Foi deflagrada nesta última sexta-feira (6 de dezembro), a Operação Nacional Petrolato, ação do Ministério Público em 10 estados, coordenada pelo Ministério Público do Paraná e voltada a coibir ilegalidades no setor de logística reversa de óleo lubrificante usado e contaminado. No âmbito do MPPR o trabalho é conduzido pelas Regionais de Curitiba e Cascavel do Grupo de Atuação Especializada em Meio Ambiente, Habitação e Urbanismo (Gaema) e pela 13ª Promotoria de Justiça de Maringá. Estão sendo cumpridos no Paraná sete mandados de busca e apreensão nas cidades de Curitiba, São José dos Pinhais, Maringá e Cascavel.

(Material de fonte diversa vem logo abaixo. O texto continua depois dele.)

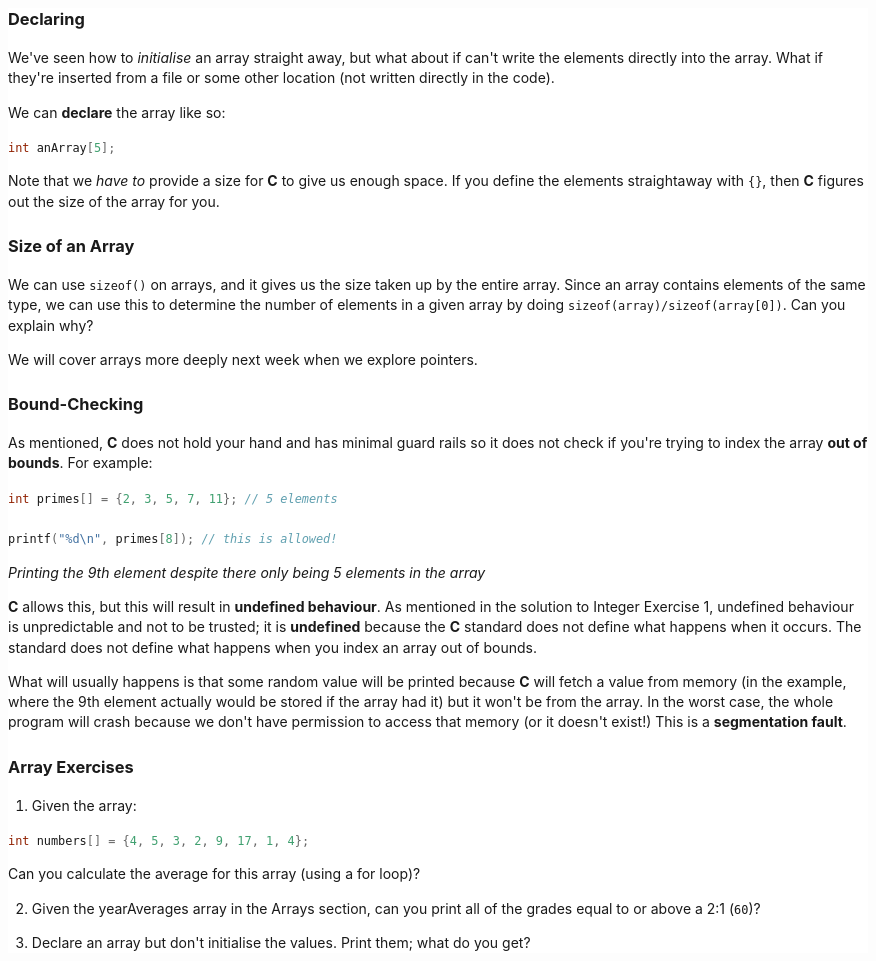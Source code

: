 ### Declaring 

We've seen how to *initialise* an array straight away, but what about if can't write the elements directly into the array. What if they're inserted from a file or some other location (not written directly in the code).

We can **declare** the array like so:
```c
int anArray[5];
```

Note that we *have to* provide a size for **C** to give us enough space. If you define the elements straightaway with `{}`, then **C** figures out the size of the array for you.

### Size of an Array 

We can use `sizeof()` on arrays, and it gives us the size taken up by the entire array. Since an array contains elements of the same type, we can use this to determine the number of elements in a given array by doing `sizeof(array)/sizeof(array[0])`. Can you explain why? 

We will cover arrays more deeply next week when we explore pointers.

### Bound-Checking 

As mentioned, **C** does not hold your hand and has minimal guard rails so it does not check if you're trying to index the array **out of bounds**. For example:
```c 
int primes[] = {2, 3, 5, 7, 11}; // 5 elements 

printf("%d\n", primes[8]); // this is allowed! 
```
*Printing the 9th element despite there only being 5 elements in the array* 

**C** allows this, but this will result in **undefined behaviour**. As mentioned in the solution to Integer Exercise 1, undefined behaviour is unpredictable and not to be trusted; it is **undefined** because the **C** standard does not define what happens when it occurs. The standard does not define what happens when you index an array out of bounds. 

What will usually happens is that some random value will be printed because **C** will fetch a value from memory (in the example, where the 9th element actually would be stored if the array had it) but it won't be from the array. In the worst case, the whole program will crash because we don't have permission to access that memory (or it doesn't exist!) This is a **segmentation fault**. 

### <a name="ArrayExercises"> Array Exercises </a>

1) Given the array:
```c
int numbers[] = {4, 5, 3, 2, 9, 17, 1, 4};
```

Can you calculate the average for this array (using a for loop)?

2) Given the yearAverages array in the Arrays section, can you print all of the grades equal to or above a 2:1 (`60`)?

3) Declare an array but don't initialise the values. Print them; what do you get? 

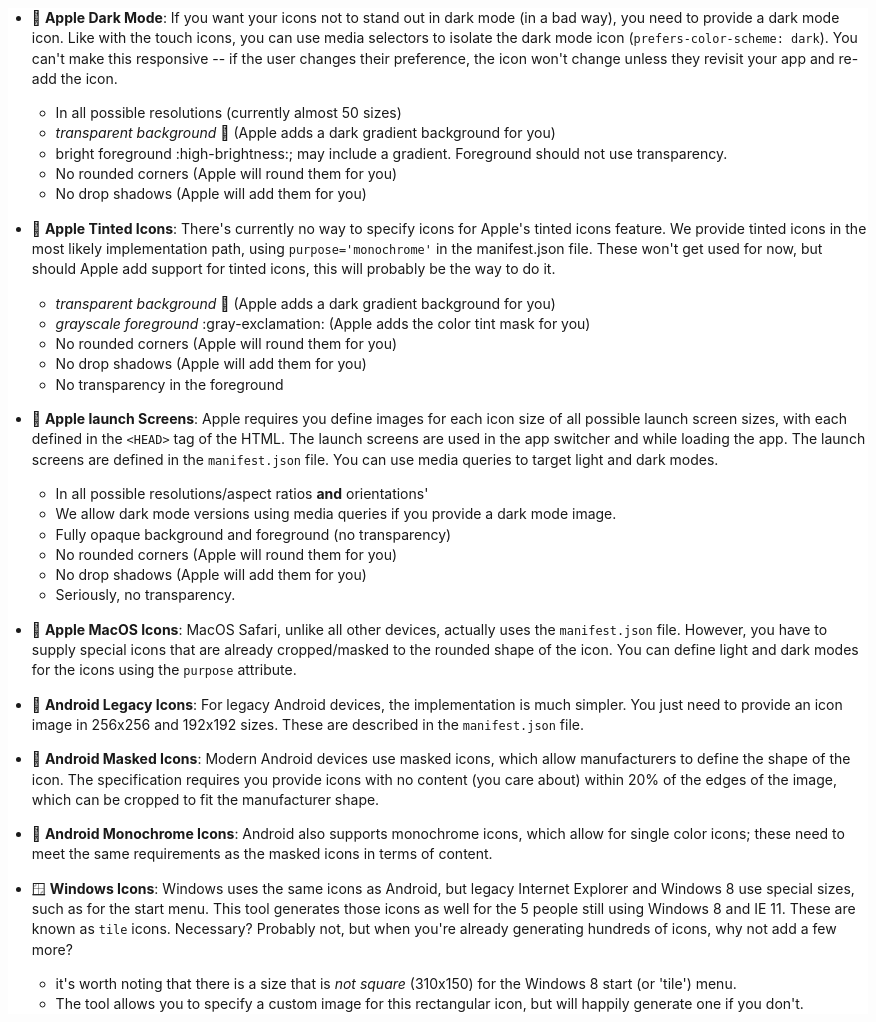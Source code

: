 - 🍏 **Apple Dark Mode**: If you want your icons not to stand out in dark mode (in a bad way), you need to provide a dark mode icon. Like with the touch icons, you can use media selectors to isolate the dark mode icon (`prefers-color-scheme: dark`). You can't make this responsive -- if the user changes their preference, the icon won't change unless they revisit your app and re-add the icon.

  - In all possible resolutions (currently almost 50 sizes)
  - *transparent background* :ghost: (Apple adds a dark gradient background for you)
  - bright foreground :high-brightness:; may include a gradient. Foreground should not use transparency.
  - No rounded corners (Apple will round them for you)
  - No drop shadows (Apple will add them for you)

- 🍏 **Apple Tinted Icons**: There's currently no way to specify icons for Apple's tinted icons feature. We provide tinted icons in the most likely implementation path, using `purpose='monochrome'` in the manifest.json file. These won't get used for now, but should Apple add support for tinted icons, this will probably be the way to do it.

  - *transparent background* :ghost: (Apple adds a dark gradient background for you)
  - *grayscale foreground* :gray-exclamation: (Apple adds the color tint mask for you)
  - No rounded corners (Apple will round them for you)
  - No drop shadows (Apple will add them for you)
  - No transparency in the foreground

- 🍏 **Apple launch Screens**: Apple requires you define images for each icon size of all possible launch screen sizes, with each defined in the `<HEAD>` tag of the HTML. The launch screens are used in the app switcher and while loading the app. The launch screens are defined in the `manifest.json` file. You can use media queries to target light and dark modes.

  - In all possible resolutions/aspect ratios **and** orientations'
  - We allow dark mode versions using media queries if you provide a dark mode image.
  - Fully opaque background and foreground (no transparency)
  - No rounded corners (Apple will round them for you)
  - No drop shadows (Apple will add them for you)
  - Seriously, no transparency.

- 🍏 **Apple MacOS Icons**: MacOS Safari, unlike all other devices, actually uses the `manifest.json` file. However, you have to supply special icons that are already cropped/masked to the rounded shape of the icon. You can define light and dark modes for the icons using the `purpose` attribute.

- 🤖 **Android Legacy Icons**: For legacy Android devices, the implementation is much simpler. You just need to provide an icon image in 256x256 and 192x192 sizes. These are described in the `manifest.json` file.

- 🤖 **Android Masked Icons**: Modern Android devices use masked icons, which allow manufacturers to define the shape of the icon. The specification requires you provide icons with no content (you care about) within 20% of the edges of the image, which can be cropped to fit the manufacturer shape.

- 🤖 **Android Monochrome Icons**: Android also supports monochrome icons, which allow for single color icons; these need to meet the same requirements as the masked icons in terms of content.

- 🪟 **Windows Icons**: Windows uses the same icons as Android, but legacy Internet Explorer and Windows 8 use special sizes, such as for the start menu. This tool generates those icons as well for the 5 people still using Windows 8 and IE 11. These are known as `tile` icons. Necessary? Probably not, but when you're already generating hundreds of icons, why not add a few more?

  - it's worth noting that there is a size that is *not square* (310x150) for the Windows 8 start (or 'tile') menu.
  - The tool allows you to specify a custom image for this rectangular icon, but will happily generate one if you don't.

O óleo lubrificante usado e contaminado é um componente químico classificado como resíduo perigoso pela Associação Brasileira de Normas Técnicas (ABNT – Norma Brasileira 10004). Trata-se de produto muito poluente – apenas um litro é capaz de contaminar um milhão de litros de água – e nocivo ao meio ambiente e à saúde humana (a queima do resíduo causa câncer e outras doenças). Por isso, o reaproveitamento desse composto deve observar critérios técnicos específicos, sendo toda logística, da coleta ao refino, realizada apenas por empresas habilitadas pela Agência Nacional de Petróleo (ANP) e licenciadas pelo órgão público ambiental competente.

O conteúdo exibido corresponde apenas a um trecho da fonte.